* Your instructions: Your answer should be every line of the records that contains the word "jeyinked", copied as it stands.
Top of Information supplied
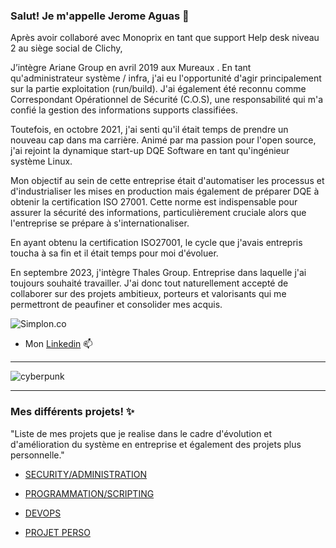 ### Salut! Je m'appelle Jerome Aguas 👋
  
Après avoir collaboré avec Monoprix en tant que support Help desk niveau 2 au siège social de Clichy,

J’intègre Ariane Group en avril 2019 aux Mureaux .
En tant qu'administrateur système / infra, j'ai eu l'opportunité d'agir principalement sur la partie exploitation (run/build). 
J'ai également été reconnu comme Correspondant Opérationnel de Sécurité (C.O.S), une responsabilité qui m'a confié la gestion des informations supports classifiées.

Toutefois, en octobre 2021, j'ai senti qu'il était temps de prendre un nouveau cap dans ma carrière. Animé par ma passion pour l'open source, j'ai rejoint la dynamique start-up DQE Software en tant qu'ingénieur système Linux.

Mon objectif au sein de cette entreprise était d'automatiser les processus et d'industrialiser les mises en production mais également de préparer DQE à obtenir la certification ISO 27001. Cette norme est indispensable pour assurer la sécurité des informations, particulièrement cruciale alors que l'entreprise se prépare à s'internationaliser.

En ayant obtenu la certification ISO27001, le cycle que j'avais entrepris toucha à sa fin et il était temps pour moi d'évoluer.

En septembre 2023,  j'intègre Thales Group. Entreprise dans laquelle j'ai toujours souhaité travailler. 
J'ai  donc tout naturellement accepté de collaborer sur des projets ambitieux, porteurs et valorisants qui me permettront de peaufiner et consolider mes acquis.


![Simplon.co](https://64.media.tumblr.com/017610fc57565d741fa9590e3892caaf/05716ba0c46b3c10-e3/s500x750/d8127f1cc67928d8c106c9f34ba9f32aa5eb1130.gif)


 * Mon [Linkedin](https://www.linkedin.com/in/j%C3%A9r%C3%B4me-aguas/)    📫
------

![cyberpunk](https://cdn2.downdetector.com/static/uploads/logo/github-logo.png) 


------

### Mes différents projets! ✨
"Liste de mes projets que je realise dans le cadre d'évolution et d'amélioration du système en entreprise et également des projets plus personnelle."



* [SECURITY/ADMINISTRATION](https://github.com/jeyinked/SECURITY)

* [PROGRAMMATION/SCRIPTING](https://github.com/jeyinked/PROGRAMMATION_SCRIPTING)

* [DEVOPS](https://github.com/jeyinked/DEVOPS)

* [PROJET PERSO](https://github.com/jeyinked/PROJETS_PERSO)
Bottom of Information supplied
Top of Information supplied
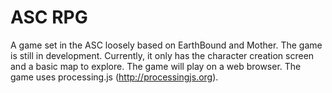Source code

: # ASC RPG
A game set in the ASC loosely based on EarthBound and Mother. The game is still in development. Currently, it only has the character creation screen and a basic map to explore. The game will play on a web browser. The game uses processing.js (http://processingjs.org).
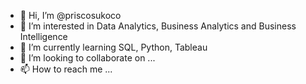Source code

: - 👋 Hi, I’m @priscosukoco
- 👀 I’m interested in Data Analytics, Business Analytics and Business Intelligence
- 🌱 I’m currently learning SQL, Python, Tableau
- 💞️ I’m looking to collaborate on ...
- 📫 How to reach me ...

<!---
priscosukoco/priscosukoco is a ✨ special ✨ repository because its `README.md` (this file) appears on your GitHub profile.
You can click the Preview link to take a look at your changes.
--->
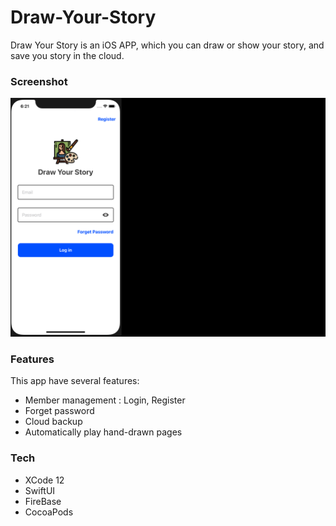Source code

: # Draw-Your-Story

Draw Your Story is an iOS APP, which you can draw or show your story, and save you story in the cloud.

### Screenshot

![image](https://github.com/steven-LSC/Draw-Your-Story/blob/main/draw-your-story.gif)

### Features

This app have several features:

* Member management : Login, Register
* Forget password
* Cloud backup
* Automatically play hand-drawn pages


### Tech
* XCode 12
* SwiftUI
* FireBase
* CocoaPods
Bottom of Information supplied
* Task result:
* [SECURITY/ADMINISTRATION](https://github.com/jeyinked/SECURITY)
* [PROGRAMMATION/SCRIPTING](https://github.com/jeyinked/PROGRAMMATION_SCRIPTING)
* [DEVOPS](https://github.com/jeyinked/DEVOPS)
* [PROJET PERSO](https://github.com/jeyinked/PROJETS_PERSO)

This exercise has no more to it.